The next day, we again headed into the old city to have breakfast, this time more budget-conscious at L’Omelette. We continued walking around aimlessly in Basse-Ville and we bought “Effigies”. These medallion things were the admission to the pay events for the New France Festival, but we ended up only going into a couple of them (and they weren’t all that interesting). We came across the Chevalier House and went through it to get an idea of how (rich) people lived in Quebec from the 18th century on, and then walked around the Quartier Petit Champlain.

Around lunch time, we met Joe’s co-worker Cedric and he recommended going to Cafée du Monde for lunch. After lunch, we couldn’t decide what more to do so we headed back to the hotel to change and rest. For dinner, we had reservations at Le Champlain at Chateau Frontenac. We lucked out because our reservations allowed us to get good seats with a view of the St Lawrence, rather than within the dining room; but we arrived a little too late (8PM). So after the appetizers, I gave up with taking pictures. Dinner took us 3 hours (!) and by the time we were done, the old city was dark and the lights were on. It was pretty and European, and very unlike Toronto. We walked “directly” back to the parking lot, but really it was in a round about fashion because certain people are cheap drunks.

The next day, we checked out of the hotel early and drove back to Montreal. On the way back, we again drove through rain, except this storm lasted something like 200km until we were within Montreal! We stopped over for two surgical tourist visits. The first was Schwartz which everyone always talks about going. I was surprised how it was really a hole in the wall type place for all the buzz it gets. We walked in and were able to get seats right away, thanks to showing up at 11:30. But the time we were finished however, there was a huge line up stretching along the street to get in.

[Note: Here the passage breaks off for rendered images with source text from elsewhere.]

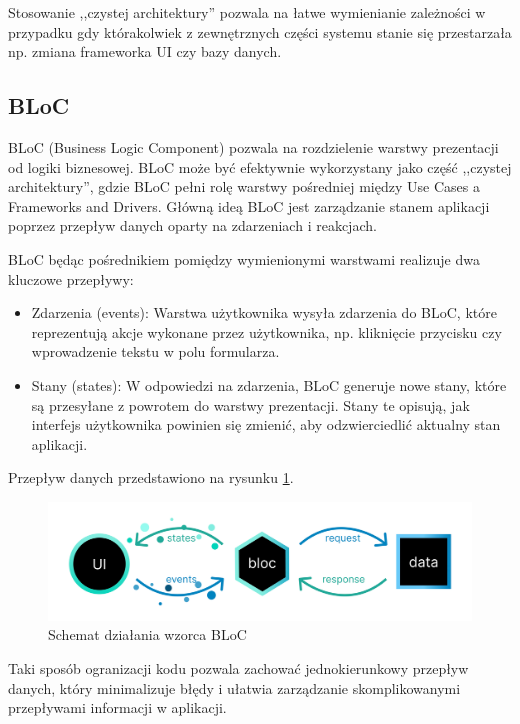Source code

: Stosowanie ,,czystej architektury'' pozwala na łatwe wymienianie zależności w przypadku gdy którakolwiek z zewnętrznych części systemu stanie się przestarzała np. zmiana frameworka UI czy bazy danych.


\subsection{BLoC}
BLoC (Business Logic Component) pozwala na rozdzielenie warstwy prezentacji od logiki biznesowej.
BLoC może być efektywnie wykorzystany jako część ,,czystej architektury'', gdzie BLoC pełni rolę warstwy pośredniej między Use Cases a Frameworks and Drivers. 
Główną ideą BLoC jest zarządzanie stanem aplikacji poprzez przepływ danych oparty na zdarzeniach i reakcjach.

BLoC będąc pośrednikiem pomiędzy wymienionymi warstwami realizuje dwa kluczowe przepływy:
\begin{itemize}
    \item Zdarzenia (events): Warstwa użytkownika wysyła zdarzenia do BLoC, które reprezentują akcje wykonane przez użytkownika, np. kliknięcie przycisku czy wprowadzenie tekstu w polu formularza.
    \item Stany (states): W odpowiedzi na zdarzenia, BLoC generuje nowe stany, które są przesyłane z powrotem do warstwy prezentacji. Stany te opisują, jak interfejs użytkownika powinien się zmienić, aby odzwierciedlić aktualny stan aplikacji.
\end{itemize}
Przepływ danych przedstawiono na rysunku \ref{fig:bloc_diagram}.
\begin{figure}[H]
    \centering
    \includegraphics[width=0.9\linewidth]{figs/bloc.png}
    \caption{Schemat działania wzorca BLoC}
    \label{fig:bloc_diagram}
\end{figure}
Taki sposób ogranizacji kodu pozwala zachować jednokierunkowy przepływ danych, który minimalizuje błędy i ułatwia zarządzanie skomplikowanymi przepływami informacji w aplikacji.

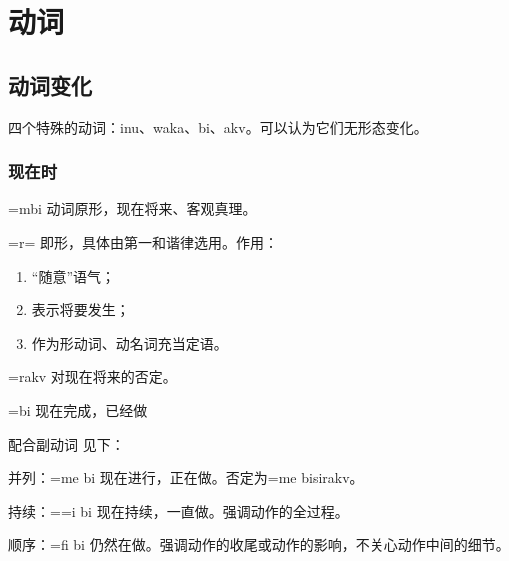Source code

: \pagebreak

\section{动词}

\subsection{动词变化}

四个特殊的动词：inu、waka、bi、akv。可以认为它们无形态变化。

\subsubsection{现在时}

\begin{des}
    \item[\V=mbi] 动词原形，现在将来、客观真理。
    \item[\V=r=\AIfina]  即形，具体由第一和谐律选用。作用：
        \begin{enumerate}
            \item “随意”语气；
            \item 表示将要发生；
            \item 作为形动词、动名词充当定语。
        \end{enumerate}
    \item[\V=rakv ] 对现在将来的否定。
    \item[\V=\HA bi] 现在完成，已经做\V  
    \item[配合副动词]见下：
    \begin{des}
        \item[并列：\V=me bi] 现在进行，正在做\V 。否定为\V=me bisirakv。
        \item[持续：\V=\HA=i bi] 现在持续，一直做\V 。强调动作的全过程。
        \item[顺序：\V=fi bi] 仍然在做\V 。强调动作的收尾或动作的影响，不关心动作中间的细节。
    \end{des} 
\end{des}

I didn’t think Schwartz was as good as Katz’s Deli, although there was a significant difference between the lean and the medium (medium is better).

After Schwartz, we went to Saint Joseph’s Oratory. We didn’t really know how to get there, were too lazy to look in the guidebooks, and couldn’t find it on the GPS; so with a rough idea we kind of drove around the Mont Royal region. That didn’t work to well, because while it was on the hill, it wasn’t really at the top. I thought this was a pretty nice church, because it was a departure from the stone churches that you see in Europe and other places. I liked how the pillars were “smooth” and more modern. I was also surprised at how commercialized the Oratory was. There was the “church” part of course, but there were several floors below that were made specifically for tourists; with souvenir shops and museums. I guess they get a lot of duckling tours through there (actually I remember going there previously on a Chinese tour…).

After that we left and continued our drive back home. The drive wasn’t too bad (aside from being through boring old Ontario) and we didn’t run into any major traffic problems. There were just two instances of where bridges were under construction which backed traffic up for 10-20 minutes, and some cottage country volume after Belleville. We got back by 9PM so the drive from Montreal took about 7 hours.

The trip itself was on the kind of both cheap and expensive. I estimate it to have been not more than $400 with everything in, which is a bit high for a road trip; but we ate in a restaurant for every meal except the one fast food dinner at Montmorency Falls.